Occasionally we see absolutely massive basic blocks, typically in global constructors that are vulnerable to heavy inlining. When these blocks are dense with DBG_VALUE instructions, we can hit near quadratic complexity in DwarfDebug's validThroughout function. The problem is caused by:
- validThroughout having to step through all instructions in the block to examine their lexical scope, and
- a high proportion of instructions in that block being DBG_VALUEs for a unique variable fragment,
Leading to us stepping through every instruction in the block, for (nearly) each instruction in the block. In the particular sample I'm looking at, there's a block with 120K instructions and maybe two-thirds of them are DBG_VALUEs.
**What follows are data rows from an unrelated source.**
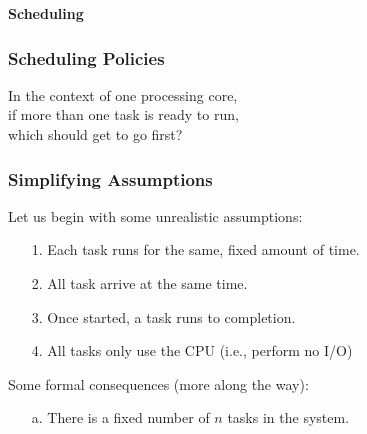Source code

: \begin{frame}

\begin{center}

\Huge \textbf{Scheduling}

\end{center}

\end{frame}


\begin{frame}

\frametitle{Scheduling Policies}

\vspace{\fill}

\begin{center}


In the context of one processing core, \\ if more than one task is ready to
run, \\ which should get to go first?

\end{center}

\vspace{\fill}

\end{frame}


\begin{frame}

\frametitle{Simplifying Assumptions}

Let us begin with some unrealistic assumptions:

\begin{itemize}

\item[1.] Each task runs for the same, fixed amount of time.

\item[2.] All task arrive at the same time.

\item[3.] Once started, a task runs to completion.

\item[4.] All tasks only use the CPU (i.e., perform no I/O)


\end{itemize}

\vspace{\fill}

Some formal consequences (more along the way):

\begin{itemize}

\item[a.] There is a fixed number of $n$ tasks in the system.

\end{itemize}

\end{frame}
Not running validThroughout for this block cuts time in DWARF emission in half (which is many tens of seconds).
By adding this guard, we force variables in this block to use a location list rather than a single-location expression, as shown in the added test . This shouldn't change the meaning of the output DWARF at all: instead we use a less efficient DWARF encoding to avoid a poor-performance code path. In the long term this could be fixed by Orlando's D82129 providing enough instruction ordering information to make validThroughouts checks less complex, but we're not there yet.
The testing technique is shamelessly ripped off from D80662. I've used a set of very-large block pointers rather than calling size() each time, because size() isn't constant-time with ilists.
The default setting of blocks that are over 30,000 instructions long being considered too large isn't determined scientifically; rather, it solves the problem in front of me, and doesn't trigger on a stage2 clang build. Suggestions on a good mechanism to pick this number most welcome.
Not very important, but: Assuming that VeryLargeBlocks will only be populated in the pathological case, micro-optimizing with a *Small*PtrSet seems unnecessary. Perhaps it's more memory-efficient on average to just use a DenseSet?